According to Al Jazeera’s investigative documentary Bodies of Evidence: Israel’s Darkest Weapon, his account is one of many, a mosaic of testimonies from former Palestinian detainees describing systematic beatings, forced nudity, rape, insertion of objects, electrocution of genitals, and deliberate documentation of abuse by soldiers. These are not the whispers of fringe actors. These are verified testimonies, cross-referenced with findings from the United Nations, Amnesty International, Human Rights Watch, B’Tselem, and the Palestinian Centre for Human Rights.
The question is no longer whether these things happened. The question is: why is the world still asking questions instead of demanding answers?
What the Evidence Actually Says
Let us be clear about what the international record contains, not allegations from a single source, but a converging body of documented findings.
The United Nations Secretary-General’s 2025 report on conflict-related sexual violence added Israeli forces to its blacklist for the first time in the report’s 15-year history.
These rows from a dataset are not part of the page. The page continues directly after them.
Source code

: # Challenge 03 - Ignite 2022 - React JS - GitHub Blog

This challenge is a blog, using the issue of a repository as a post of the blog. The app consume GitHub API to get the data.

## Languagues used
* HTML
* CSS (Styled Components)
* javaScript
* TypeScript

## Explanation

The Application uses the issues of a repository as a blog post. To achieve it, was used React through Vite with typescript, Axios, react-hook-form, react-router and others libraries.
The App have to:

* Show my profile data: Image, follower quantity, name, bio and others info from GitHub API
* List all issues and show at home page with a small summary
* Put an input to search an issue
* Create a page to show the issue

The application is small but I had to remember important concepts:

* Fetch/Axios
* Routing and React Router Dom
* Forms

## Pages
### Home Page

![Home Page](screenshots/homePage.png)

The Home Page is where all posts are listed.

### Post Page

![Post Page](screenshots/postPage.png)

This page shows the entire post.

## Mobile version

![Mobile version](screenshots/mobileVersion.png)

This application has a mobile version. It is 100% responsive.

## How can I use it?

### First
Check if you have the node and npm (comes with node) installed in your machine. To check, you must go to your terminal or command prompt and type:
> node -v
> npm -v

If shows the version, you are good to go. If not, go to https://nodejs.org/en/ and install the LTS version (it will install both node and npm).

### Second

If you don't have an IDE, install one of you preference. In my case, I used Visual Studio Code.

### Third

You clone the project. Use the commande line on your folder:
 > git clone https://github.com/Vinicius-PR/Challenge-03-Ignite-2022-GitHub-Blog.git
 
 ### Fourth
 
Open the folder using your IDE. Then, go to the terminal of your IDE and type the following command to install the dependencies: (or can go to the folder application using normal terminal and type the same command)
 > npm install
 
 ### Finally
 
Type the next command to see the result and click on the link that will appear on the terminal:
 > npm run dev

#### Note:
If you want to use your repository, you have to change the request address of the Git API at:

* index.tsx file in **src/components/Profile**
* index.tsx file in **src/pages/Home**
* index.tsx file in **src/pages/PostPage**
The report verified cases involving 14 men, seven women, nine boys, and one girl from Gaza and the West Bank. Documented violations included rape, gang rape, forced nudity, genital violence, and strip searches conducted without security justification.
The UN’s Independent International Commission of Inquiry on the Occupied Palestinian Territory concluded in its June 2024 report that “the frequency, prevalence and severity of sexual and gender-based crimes perpetrated against Palestinians… indicate that such violence is part of Israeli Security Forces’ operating procedures.”
Not accidents. Not rogue soldiers. Operating procedures.
In August 2024, Israeli human rights organization B’Tselem released Welcome to Hell, describing the Israeli prison system as a “network of torture camps”, documenting physical, psychological, and sexual abuse of detainees.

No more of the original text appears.